→ Action item
What do the lines say, reproduced word for word, from the first of the entries below through the line bearing "We shall prepare three propositions."?

==== Material provided

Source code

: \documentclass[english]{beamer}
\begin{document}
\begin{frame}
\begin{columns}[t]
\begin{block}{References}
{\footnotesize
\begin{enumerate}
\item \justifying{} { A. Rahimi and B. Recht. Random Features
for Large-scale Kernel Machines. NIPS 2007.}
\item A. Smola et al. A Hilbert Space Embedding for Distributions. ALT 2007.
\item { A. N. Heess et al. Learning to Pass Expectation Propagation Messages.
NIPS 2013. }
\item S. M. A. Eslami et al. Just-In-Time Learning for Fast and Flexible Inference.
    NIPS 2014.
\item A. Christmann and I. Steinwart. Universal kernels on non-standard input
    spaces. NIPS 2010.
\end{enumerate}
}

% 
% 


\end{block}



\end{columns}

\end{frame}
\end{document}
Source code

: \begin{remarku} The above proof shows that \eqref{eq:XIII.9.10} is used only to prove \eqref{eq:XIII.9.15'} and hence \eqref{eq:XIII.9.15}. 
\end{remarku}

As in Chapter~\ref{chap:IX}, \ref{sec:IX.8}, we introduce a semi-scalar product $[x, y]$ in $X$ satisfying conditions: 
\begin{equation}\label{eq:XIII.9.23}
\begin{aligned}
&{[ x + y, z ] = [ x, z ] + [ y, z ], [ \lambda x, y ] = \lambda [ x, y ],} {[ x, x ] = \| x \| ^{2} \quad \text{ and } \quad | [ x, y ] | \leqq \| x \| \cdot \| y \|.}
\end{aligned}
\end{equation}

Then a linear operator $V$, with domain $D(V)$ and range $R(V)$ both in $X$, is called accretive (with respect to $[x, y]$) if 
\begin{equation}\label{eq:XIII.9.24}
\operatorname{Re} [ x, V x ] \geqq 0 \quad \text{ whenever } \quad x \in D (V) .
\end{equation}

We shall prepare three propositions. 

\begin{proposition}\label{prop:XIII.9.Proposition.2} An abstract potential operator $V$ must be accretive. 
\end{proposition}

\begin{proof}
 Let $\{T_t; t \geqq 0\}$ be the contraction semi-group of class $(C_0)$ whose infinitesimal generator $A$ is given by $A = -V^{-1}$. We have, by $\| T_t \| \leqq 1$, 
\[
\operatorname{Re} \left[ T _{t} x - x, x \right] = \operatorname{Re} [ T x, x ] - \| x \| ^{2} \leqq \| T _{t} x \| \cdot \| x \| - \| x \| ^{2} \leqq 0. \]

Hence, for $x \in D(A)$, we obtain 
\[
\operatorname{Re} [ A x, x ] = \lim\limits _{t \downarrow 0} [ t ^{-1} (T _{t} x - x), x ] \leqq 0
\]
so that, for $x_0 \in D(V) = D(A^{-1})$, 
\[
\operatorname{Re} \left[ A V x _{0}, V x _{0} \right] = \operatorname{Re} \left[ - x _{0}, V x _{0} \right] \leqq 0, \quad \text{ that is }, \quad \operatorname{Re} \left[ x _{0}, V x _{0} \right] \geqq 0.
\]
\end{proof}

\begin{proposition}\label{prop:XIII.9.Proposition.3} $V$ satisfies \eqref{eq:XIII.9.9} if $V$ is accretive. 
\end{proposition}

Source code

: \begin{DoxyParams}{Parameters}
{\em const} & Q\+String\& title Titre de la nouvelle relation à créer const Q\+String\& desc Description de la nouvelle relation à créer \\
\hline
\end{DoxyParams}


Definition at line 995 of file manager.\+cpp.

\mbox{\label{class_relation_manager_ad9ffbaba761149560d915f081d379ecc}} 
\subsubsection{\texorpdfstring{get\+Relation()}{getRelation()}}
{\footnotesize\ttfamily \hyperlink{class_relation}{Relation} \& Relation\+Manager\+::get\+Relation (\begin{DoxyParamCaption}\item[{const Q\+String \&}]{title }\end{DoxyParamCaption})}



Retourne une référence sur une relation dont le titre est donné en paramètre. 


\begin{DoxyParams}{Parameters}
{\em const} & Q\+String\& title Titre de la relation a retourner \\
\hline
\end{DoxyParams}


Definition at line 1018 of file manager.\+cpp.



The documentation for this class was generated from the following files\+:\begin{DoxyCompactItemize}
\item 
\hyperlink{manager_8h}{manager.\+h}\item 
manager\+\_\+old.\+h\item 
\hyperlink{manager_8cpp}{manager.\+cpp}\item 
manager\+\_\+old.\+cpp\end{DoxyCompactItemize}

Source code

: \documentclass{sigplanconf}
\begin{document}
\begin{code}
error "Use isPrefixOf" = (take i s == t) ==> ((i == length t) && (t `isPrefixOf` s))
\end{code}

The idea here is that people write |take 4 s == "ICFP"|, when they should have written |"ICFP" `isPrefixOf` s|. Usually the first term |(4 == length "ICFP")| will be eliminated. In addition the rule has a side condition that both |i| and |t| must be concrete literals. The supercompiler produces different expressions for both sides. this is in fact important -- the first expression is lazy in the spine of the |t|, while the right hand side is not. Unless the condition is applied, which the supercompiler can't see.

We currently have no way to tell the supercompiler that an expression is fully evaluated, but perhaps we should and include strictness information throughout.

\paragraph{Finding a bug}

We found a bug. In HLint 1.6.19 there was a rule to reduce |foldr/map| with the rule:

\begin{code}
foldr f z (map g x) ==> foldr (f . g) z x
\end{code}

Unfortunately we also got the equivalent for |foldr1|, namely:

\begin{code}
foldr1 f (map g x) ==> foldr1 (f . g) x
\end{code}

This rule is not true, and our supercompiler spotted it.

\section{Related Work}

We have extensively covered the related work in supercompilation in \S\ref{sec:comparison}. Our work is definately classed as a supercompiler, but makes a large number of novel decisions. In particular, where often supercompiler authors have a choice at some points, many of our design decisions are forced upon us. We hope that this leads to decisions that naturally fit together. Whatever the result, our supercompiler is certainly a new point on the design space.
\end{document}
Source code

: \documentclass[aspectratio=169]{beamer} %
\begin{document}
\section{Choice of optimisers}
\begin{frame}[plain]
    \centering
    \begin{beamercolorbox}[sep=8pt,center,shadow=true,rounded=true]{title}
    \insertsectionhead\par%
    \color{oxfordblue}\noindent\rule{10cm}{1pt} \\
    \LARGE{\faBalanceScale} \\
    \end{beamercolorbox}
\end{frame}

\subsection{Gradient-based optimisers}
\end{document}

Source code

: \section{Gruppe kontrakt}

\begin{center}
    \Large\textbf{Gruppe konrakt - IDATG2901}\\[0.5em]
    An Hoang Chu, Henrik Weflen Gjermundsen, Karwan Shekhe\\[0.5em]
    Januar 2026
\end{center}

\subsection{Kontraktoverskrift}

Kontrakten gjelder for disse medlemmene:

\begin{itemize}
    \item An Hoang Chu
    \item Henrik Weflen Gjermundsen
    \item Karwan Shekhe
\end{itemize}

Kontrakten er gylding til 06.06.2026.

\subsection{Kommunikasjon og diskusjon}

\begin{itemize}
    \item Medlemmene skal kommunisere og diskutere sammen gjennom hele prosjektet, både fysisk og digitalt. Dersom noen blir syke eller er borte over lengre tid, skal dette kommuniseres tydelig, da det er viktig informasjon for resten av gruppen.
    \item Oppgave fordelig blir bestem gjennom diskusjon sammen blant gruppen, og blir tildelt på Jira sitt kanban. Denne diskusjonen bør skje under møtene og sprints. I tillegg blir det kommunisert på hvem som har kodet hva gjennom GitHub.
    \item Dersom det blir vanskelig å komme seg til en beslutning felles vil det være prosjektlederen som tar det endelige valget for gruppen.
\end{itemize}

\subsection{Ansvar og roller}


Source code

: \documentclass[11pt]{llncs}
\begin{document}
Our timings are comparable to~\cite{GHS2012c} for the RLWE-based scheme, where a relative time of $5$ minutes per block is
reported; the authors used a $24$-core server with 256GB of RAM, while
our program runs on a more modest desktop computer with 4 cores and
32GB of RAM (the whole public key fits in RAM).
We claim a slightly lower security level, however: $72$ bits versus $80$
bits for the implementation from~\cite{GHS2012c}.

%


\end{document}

========

→ Answer to this problem
Source code

: \documentclass[english]{beamer}
\begin{document}
\begin{frame}
\begin{columns}[t]
\begin{block}{References}
{\footnotesize
\begin{enumerate}
\item \justifying{} { A. Rahimi and B. Recht. Random Features
for Large-scale Kernel Machines. NIPS 2007.}
\item A. Smola et al. A Hilbert Space Embedding for Distributions. ALT 2007.
\item { A. N. Heess et al. Learning to Pass Expectation Propagation Messages.
NIPS 2013. }
\item S. M. A. Eslami et al. Just-In-Time Learning for Fast and Flexible Inference.
    NIPS 2014.
\item A. Christmann and I. Steinwart. Universal kernels on non-standard input
    spaces. NIPS 2010.
\end{enumerate}
}

% 
% 


\end{block}



\end{columns}

\end{frame}
\end{document}
Source code

: \begin{remarku} The above proof shows that \eqref{eq:XIII.9.10} is used only to prove \eqref{eq:XIII.9.15'} and hence \eqref{eq:XIII.9.15}. 
\end{remarku}

As in Chapter~\ref{chap:IX}, \ref{sec:IX.8}, we introduce a semi-scalar product $[x, y]$ in $X$ satisfying conditions: 
\begin{equation}\label{eq:XIII.9.23}
\begin{aligned}
&{[ x + y, z ] = [ x, z ] + [ y, z ], [ \lambda x, y ] = \lambda [ x, y ],} {[ x, x ] = \| x \| ^{2} \quad \text{ and } \quad | [ x, y ] | \leqq \| x \| \cdot \| y \|.}
\end{aligned}
\end{equation}

Then a linear operator $V$, with domain $D(V)$ and range $R(V)$ both in $X$, is called accretive (with respect to $[x, y]$) if 
\begin{equation}\label{eq:XIII.9.24}
\operatorname{Re} [ x, V x ] \geqq 0 \quad \text{ whenever } \quad x \in D (V) .
\end{equation}

We shall prepare three propositions. 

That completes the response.